-------- Provided data

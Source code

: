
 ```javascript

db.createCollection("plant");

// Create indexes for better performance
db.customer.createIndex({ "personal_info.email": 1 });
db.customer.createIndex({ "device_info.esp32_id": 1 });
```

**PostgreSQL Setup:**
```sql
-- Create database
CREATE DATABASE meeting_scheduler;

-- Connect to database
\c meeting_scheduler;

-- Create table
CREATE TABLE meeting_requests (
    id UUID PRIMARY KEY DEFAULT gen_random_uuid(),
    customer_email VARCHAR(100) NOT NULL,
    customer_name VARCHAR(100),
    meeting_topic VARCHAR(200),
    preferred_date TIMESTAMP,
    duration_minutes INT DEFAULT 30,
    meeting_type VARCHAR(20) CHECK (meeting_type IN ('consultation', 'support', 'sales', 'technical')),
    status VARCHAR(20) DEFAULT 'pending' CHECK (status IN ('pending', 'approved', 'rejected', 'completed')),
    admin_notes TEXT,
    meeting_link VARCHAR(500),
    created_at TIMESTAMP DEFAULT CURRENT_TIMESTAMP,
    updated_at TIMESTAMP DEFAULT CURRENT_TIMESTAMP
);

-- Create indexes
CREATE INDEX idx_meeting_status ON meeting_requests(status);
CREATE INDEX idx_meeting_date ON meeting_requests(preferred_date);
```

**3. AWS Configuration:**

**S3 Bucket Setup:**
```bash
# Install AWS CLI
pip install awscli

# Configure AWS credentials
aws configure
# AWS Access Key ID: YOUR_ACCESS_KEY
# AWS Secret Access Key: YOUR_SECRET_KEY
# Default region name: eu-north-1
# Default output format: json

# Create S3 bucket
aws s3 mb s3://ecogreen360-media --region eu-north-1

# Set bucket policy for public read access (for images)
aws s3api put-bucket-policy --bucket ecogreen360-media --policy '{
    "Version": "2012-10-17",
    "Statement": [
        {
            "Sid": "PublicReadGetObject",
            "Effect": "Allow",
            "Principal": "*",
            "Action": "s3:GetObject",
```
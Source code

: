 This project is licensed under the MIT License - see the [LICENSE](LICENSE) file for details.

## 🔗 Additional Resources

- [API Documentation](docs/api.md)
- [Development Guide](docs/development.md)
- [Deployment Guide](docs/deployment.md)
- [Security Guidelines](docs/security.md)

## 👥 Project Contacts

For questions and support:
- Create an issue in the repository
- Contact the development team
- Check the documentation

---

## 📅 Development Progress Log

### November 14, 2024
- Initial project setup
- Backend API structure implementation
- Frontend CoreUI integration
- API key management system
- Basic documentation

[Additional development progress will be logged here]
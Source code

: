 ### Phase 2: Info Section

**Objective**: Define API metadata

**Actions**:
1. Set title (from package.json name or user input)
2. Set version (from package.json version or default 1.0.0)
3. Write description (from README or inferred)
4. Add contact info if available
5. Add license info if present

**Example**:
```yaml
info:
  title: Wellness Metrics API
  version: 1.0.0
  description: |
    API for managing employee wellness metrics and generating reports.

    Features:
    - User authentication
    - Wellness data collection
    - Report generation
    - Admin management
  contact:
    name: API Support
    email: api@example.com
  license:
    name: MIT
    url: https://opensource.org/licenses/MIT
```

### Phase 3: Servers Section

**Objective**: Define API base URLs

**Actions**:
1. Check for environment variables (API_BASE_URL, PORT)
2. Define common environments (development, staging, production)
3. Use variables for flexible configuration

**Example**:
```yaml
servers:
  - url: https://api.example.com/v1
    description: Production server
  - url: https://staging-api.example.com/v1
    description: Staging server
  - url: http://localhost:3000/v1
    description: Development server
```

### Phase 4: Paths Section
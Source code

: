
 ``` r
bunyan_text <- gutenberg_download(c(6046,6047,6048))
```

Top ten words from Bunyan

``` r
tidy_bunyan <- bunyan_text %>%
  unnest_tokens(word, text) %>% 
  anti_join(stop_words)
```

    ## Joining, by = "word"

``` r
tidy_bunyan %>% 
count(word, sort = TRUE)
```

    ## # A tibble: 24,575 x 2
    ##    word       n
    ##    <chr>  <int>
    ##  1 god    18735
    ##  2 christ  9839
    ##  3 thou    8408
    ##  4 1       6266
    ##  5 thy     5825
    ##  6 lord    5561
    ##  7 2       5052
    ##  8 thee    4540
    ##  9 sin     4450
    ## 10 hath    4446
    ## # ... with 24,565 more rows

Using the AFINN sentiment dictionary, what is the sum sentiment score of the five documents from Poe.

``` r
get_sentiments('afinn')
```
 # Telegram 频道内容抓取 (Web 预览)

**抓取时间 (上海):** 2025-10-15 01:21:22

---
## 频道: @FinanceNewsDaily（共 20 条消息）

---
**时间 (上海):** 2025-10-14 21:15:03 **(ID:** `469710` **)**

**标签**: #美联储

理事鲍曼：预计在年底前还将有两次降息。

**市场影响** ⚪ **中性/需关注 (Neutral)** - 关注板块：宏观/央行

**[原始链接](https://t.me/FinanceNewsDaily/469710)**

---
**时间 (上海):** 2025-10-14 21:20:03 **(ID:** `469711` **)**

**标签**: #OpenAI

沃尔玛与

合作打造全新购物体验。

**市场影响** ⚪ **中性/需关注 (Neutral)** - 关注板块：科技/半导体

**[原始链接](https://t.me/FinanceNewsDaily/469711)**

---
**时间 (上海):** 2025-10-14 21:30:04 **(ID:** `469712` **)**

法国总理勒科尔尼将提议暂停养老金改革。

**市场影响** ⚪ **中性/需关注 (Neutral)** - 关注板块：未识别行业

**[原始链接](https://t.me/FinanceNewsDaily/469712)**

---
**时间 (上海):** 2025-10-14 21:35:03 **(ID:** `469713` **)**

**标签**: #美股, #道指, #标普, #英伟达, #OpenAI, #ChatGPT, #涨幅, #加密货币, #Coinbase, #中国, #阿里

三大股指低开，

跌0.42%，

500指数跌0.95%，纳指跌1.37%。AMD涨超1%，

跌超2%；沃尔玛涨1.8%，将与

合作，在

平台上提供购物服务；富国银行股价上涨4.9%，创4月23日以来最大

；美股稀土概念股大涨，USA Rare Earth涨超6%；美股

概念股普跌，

----------------

**What to do:** All of the data above should be reproduced verbatim.

**Answer to this problem:**
Source code

:
 ```javascript

db.createCollection("plant");

// Create indexes for better performance
db.customer.createIndex({ "personal_info.email": 1 });
db.customer.createIndex({ "device_info.esp32_id": 1 });
```

**PostgreSQL Setup:**
```sql
-- Create database
CREATE DATABASE meeting_scheduler;

-- Connect to database
\c meeting_scheduler;

-- Create table
CREATE TABLE meeting_requests (
    id UUID PRIMARY KEY DEFAULT gen_random_uuid(),
    customer_email VARCHAR(100) NOT NULL,
    customer_name VARCHAR(100),
    meeting_topic VARCHAR(200),
    preferred_date TIMESTAMP,
    duration_minutes INT DEFAULT 30,
    meeting_type VARCHAR(20) CHECK (meeting_type IN ('consultation', 'support', 'sales', 'technical')),
    status VARCHAR(20) DEFAULT 'pending' CHECK (status IN ('pending', 'approved', 'rejected', 'completed')),
    admin_notes TEXT,
    meeting_link VARCHAR(500),
    created_at TIMESTAMP DEFAULT CURRENT_TIMESTAMP,
    updated_at TIMESTAMP DEFAULT CURRENT_TIMESTAMP
);

-- Create indexes
CREATE INDEX idx_meeting_status ON meeting_requests(status);
CREATE INDEX idx_meeting_date ON meeting_requests(preferred_date);
```

**3. AWS Configuration:**

**S3 Bucket Setup:**
```bash
# Install AWS CLI
pip install awscli

# Configure AWS credentials
aws configure
# AWS Access Key ID: YOUR_ACCESS_KEY
# AWS Secret Access Key: YOUR_SECRET_KEY
# Default region name: eu-north-1
# Default output format: json

# Create S3 bucket
aws s3 mb s3://ecogreen360-media --region eu-north-1

# Set bucket policy for public read access (for images)
aws s3api put-bucket-policy --bucket ecogreen360-media --policy '{
    "Version": "2012-10-17",
    "Statement": [
        {
            "Sid": "PublicReadGetObject",
            "Effect": "Allow",
            "Principal": "*",
            "Action": "s3:GetObject",
```
Source code

: This project is licensed under the MIT License - see the [LICENSE](LICENSE) file for details.

## 🔗 Additional Resources

- [API Documentation](docs/api.md)
- [Development Guide](docs/development.md)
- [Deployment Guide](docs/deployment.md)
- [Security Guidelines](docs/security.md)

## 👥 Project Contacts

For questions and support:
- Create an issue in the repository
- Contact the development team
- Check the documentation

---

## 📅 Development Progress Log

### November 14, 2024
- Initial project setup
- Backend API structure implementation
- Frontend CoreUI integration
- API key management system
- Basic documentation

[Additional development progress will be logged here]
Source code

: ### Phase 2: Info Section

**Objective**: Define API metadata

**Actions**:
1. Set title (from package.json name or user input)
2. Set version (from package.json version or default 1.0.0)
3. Write description (from README or inferred)
4. Add contact info if available
5. Add license info if present

**Example**:
```yaml
info:
  title: Wellness Metrics API
  version: 1.0.0
  description: |
    API for managing employee wellness metrics and generating reports.

    Features:
    - User authentication
    - Wellness data collection
    - Report generation
    - Admin management
  contact:
    name: API Support
    email: api@example.com
  license:
    name: MIT
    url: https://opensource.org/licenses/MIT
```

### Phase 3: Servers Section

**Objective**: Define API base URLs

**Actions**:
1. Check for environment variables (API_BASE_URL, PORT)
2. Define common environments (development, staging, production)
3. Use variables for flexible configuration

**Example**:
```yaml
servers:
  - url: https://api.example.com/v1
    description: Production server
  - url: https://staging-api.example.com/v1
    description: Staging server
  - url: http://localhost:3000/v1
    description: Development server
```

### Phase 4: Paths Section
Source code

:
 ``` r
bunyan_text <- gutenberg_download(c(6046,6047,6048))
```

Top ten words from Bunyan

``` r
tidy_bunyan <- bunyan_text %>%
  unnest_tokens(word, text) %>% 
  anti_join(stop_words)
```

    ## Joining, by = "word"

``` r
tidy_bunyan %>% 
count(word, sort = TRUE)
```

    ## # A tibble: 24,575 x 2
    ##    word       n
    ##    <chr>  <int>
    ##  1 god    18735
    ##  2 christ  9839
    ##  3 thou    8408
    ##  4 1       6266
    ##  5 thy     5825
    ##  6 lord    5561
    ##  7 2       5052
    ##  8 thee    4540
    ##  9 sin     4450
    ## 10 hath    4446
    ## # ... with 24,565 more rows

Using the AFINN sentiment dictionary, what is the sum sentiment score of the five documents from Poe.

``` r
get_sentiments('afinn')
```
 # Telegram 频道内容抓取 (Web 预览)

**抓取时间 (上海):** 2025-10-15 01:21:22

---
## 频道: @FinanceNewsDaily（共 20 条消息）

---
**时间 (上海):** 2025-10-14 21:15:03 **(ID:** `469710` **)**

**标签**: #美联储

理事鲍曼：预计在年底前还将有两次降息。

**市场影响** ⚪ **中性/需关注 (Neutral)** - 关注板块：宏观/央行

**[原始链接](https://t.me/FinanceNewsDaily/469710)**

---
**时间 (上海):** 2025-10-14 21:20:03 **(ID:** `469711` **)**

**标签**: #OpenAI

沃尔玛与

合作打造全新购物体验。

**市场影响** ⚪ **中性/需关注 (Neutral)** - 关注板块：科技/半导体

**[原始链接](https://t.me/FinanceNewsDaily/469711)**

---
**时间 (上海):** 2025-10-14 21:30:04 **(ID:** `469712` **)**

法国总理勒科尔尼将提议暂停养老金改革。

**市场影响** ⚪ **中性/需关注 (Neutral)** - 关注板块：未识别行业

**[原始链接](https://t.me/FinanceNewsDaily/469712)**

---
**时间 (上海):** 2025-10-14 21:35:03 **(ID:** `469713` **)**

**标签**: #美股, #道指, #标普, #英伟达, #OpenAI, #ChatGPT, #涨幅, #加密货币, #Coinbase, #中国, #阿里

三大股指低开，

跌0.42%，

500指数跌0.95%，纳指跌1.37%。AMD涨超1%，

跌超2%；沃尔玛涨1.8%，将与

合作，在

平台上提供购物服务；富国银行股价上涨4.9%，创4月23日以来最大

；美股稀土概念股大涨，USA Rare Earth涨超6%；美股

概念股普跌，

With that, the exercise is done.